Your goal: Nothing after the line with "- [\<strong\>: The" belongs in the copy; extract the lines below from the top through that line, pictures left out.

>>>

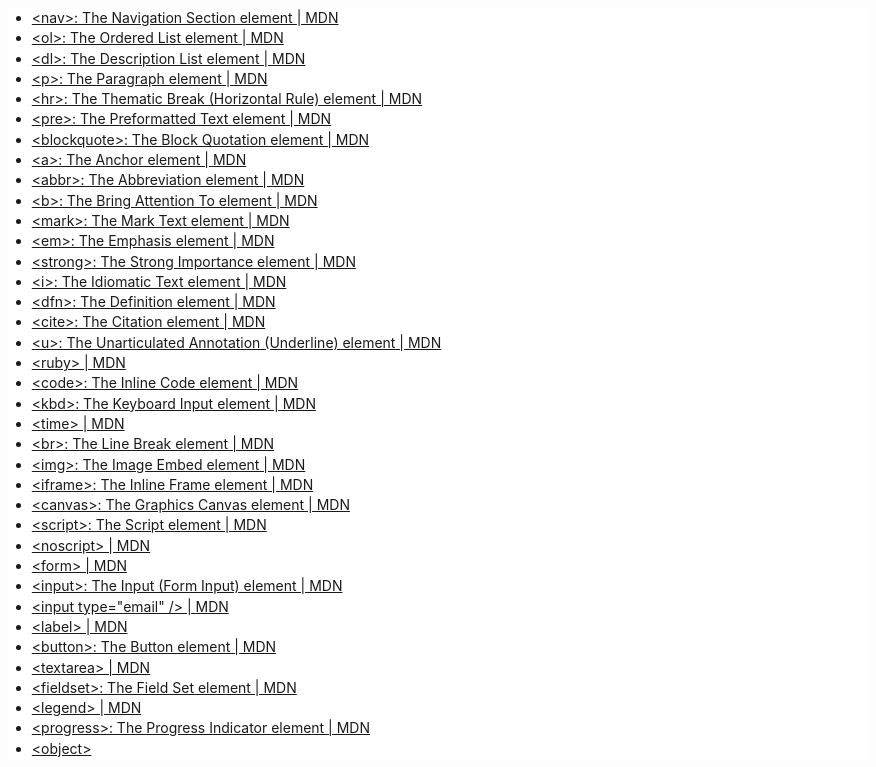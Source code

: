 - [\<nav\>: The Navigation Section element | MDN](https://developer.mozilla.org/en-US/docs/Web/HTML/Element/nav)
- [\<ol\>: The Ordered List element | MDN](https://developer.mozilla.org/en-US/docs/Web/HTML/Element/ol)
- [\<dl\>: The Description List element | MDN](https://developer.mozilla.org/en-US/docs/Web/HTML/Element/dl)
- [\<p\>: The Paragraph element | MDN](https://developer.mozilla.org/en-US/docs/Web/HTML/Element/p)
- [\<hr\>: The Thematic Break (Horizontal Rule) element | MDN](https://developer.mozilla.org/en-US/docs/Web/HTML/Element/hr)
- [\<pre\>: The Preformatted Text element | MDN](https://developer.mozilla.org/en-US/docs/Web/HTML/Element/pre)
- [\<blockquote\>: The Block Quotation element | MDN](https://developer.mozilla.org/en-US/docs/Web/HTML/Element/blockquote)
- [\<a\>: The Anchor element | MDN](https://developer.mozilla.org/en-US/docs/Web/HTML/Element/a)
- [\<abbr\>: The Abbreviation element | MDN](https://developer.mozilla.org/en-US/docs/Web/HTML/Element/abbr)
- [\<b\>: The Bring Attention To element | MDN](https://developer.mozilla.org/en-US/docs/Web/HTML/Element/b)
- [\<mark\>: The Mark Text element | MDN](https://developer.mozilla.org/en-US/docs/Web/HTML/Element/mark)
- [\<em\>: The Emphasis element | MDN](https://developer.mozilla.org/en-US/docs/Web/HTML/Element/em)
- [\<strong\>: The Strong Importance element | MDN](https://developer.mozilla.org/en-US/docs/Web/HTML/Element/strong)
- [\<i\>: The Idiomatic Text element | MDN](https://developer.mozilla.org/en-US/docs/Web/HTML/Element/i)
- [\<dfn\>: The Definition element | MDN](https://developer.mozilla.org/en-US/docs/Web/HTML/Element/dfn)
- [\<cite\>: The Citation element | MDN](https://developer.mozilla.org/en-US/docs/Web/HTML/Element/cite)
- [\<u\>: The Unarticulated Annotation (Underline) element | MDN](https://developer.mozilla.org/en-US/docs/Web/HTML/Element/u)
- [\<ruby\> | MDN](https://developer.mozilla.org/en-US/docs/Web/HTML/Element/ruby)
- [\<code\>: The Inline Code element | MDN](https://developer.mozilla.org/en-US/docs/Web/HTML/Element/code)
- [\<kbd\>: The Keyboard Input element | MDN](https://developer.mozilla.org/en-US/docs/Web/HTML/Element/kbd)
- [\<time\> | MDN](https://developer.mozilla.org/en-US/docs/Web/HTML/Element/time)
- [\<br\>: The Line Break element | MDN](https://developer.mozilla.org/en-US/docs/Web/HTML/Element/br)
- [\<img\>: The Image Embed element | MDN](https://developer.mozilla.org/en-US/docs/Web/HTML/Element/img)
- [\<iframe\>: The Inline Frame element | MDN](https://developer.mozilla.org/en-US/docs/Web/HTML/Element/iframe)
- [\<canvas\>: The Graphics Canvas element | MDN](https://developer.mozilla.org/en-US/docs/Web/HTML/Element/canvas)
- [\<script\>: The Script element | MDN](https://developer.mozilla.org/en-US/docs/Web/HTML/Element/script)
- [\<noscript\> | MDN](https://developer.mozilla.org/en-US/docs/Web/HTML/Element/noscript)
- [\<form\> | MDN](https://developer.mozilla.org/en-US/docs/Web/HTML/Element/form)
- [\<input\>: The Input (Form Input) element | MDN](https://developer.mozilla.org/en-US/docs/Web/HTML/Element/input)
- [\<input type="email" \/\> | MDN](https://developer.mozilla.org/ko/docs/Web/HTML/Element/input/email)
- [\<label\> | MDN](https://developer.mozilla.org/en-US/docs/Web/HTML/Element/label)
- [\<button\>: The Button element | MDN](https://developer.mozilla.org/en-US/docs/Web/HTML/Element/button)
- [\<textarea\> | MDN](https://developer.mozilla.org/en-US/docs/Web/HTML/Element/textarea)
- [\<fieldset\>: The Field Set element | MDN](https://developer.mozilla.org/en-US/docs/Web/HTML/Element/fieldset)
- [\<legend\> | MDN](https://developer.mozilla.org/en-US/docs/Web/HTML/Element/legend)
- [\<progress\>: The Progress Indicator element | MDN](https://developer.mozilla.org/en-US/docs/Web/HTML/Element/progress)
- [\<object\>](https://developer.mozilla.org/en-US/docs/Web/HTML/Element/object)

<<<

Result of this exercise:
Source code

: - [\<nav\>: The Navigation Section element | MDN](https://developer.mozilla.org/en-US/docs/Web/HTML/Element/nav)
- [\<ol\>: The Ordered List element | MDN](https://developer.mozilla.org/en-US/docs/Web/HTML/Element/ol)
- [\<dl\>: The Description List element | MDN](https://developer.mozilla.org/en-US/docs/Web/HTML/Element/dl)
- [\<p\>: The Paragraph element | MDN](https://developer.mozilla.org/en-US/docs/Web/HTML/Element/p)
- [\<hr\>: The Thematic Break (Horizontal Rule) element | MDN](https://developer.mozilla.org/en-US/docs/Web/HTML/Element/hr)
- [\<pre\>: The Preformatted Text element | MDN](https://developer.mozilla.org/en-US/docs/Web/HTML/Element/pre)
- [\<blockquote\>: The Block Quotation element | MDN](https://developer.mozilla.org/en-US/docs/Web/HTML/Element/blockquote)
- [\<a\>: The Anchor element | MDN](https://developer.mozilla.org/en-US/docs/Web/HTML/Element/a)
- [\<abbr\>: The Abbreviation element | MDN](https://developer.mozilla.org/en-US/docs/Web/HTML/Element/abbr)
- [\<b\>: The Bring Attention To element | MDN](https://developer.mozilla.org/en-US/docs/Web/HTML/Element/b)
- [\<mark\>: The Mark Text element | MDN](https://developer.mozilla.org/en-US/docs/Web/HTML/Element/mark)
- [\<em\>: The Emphasis element | MDN](https://developer.mozilla.org/en-US/docs/Web/HTML/Element/em)
- [\<strong\>: The Strong Importance element | MDN](https://developer.mozilla.org/en-US/docs/Web/HTML/Element/strong)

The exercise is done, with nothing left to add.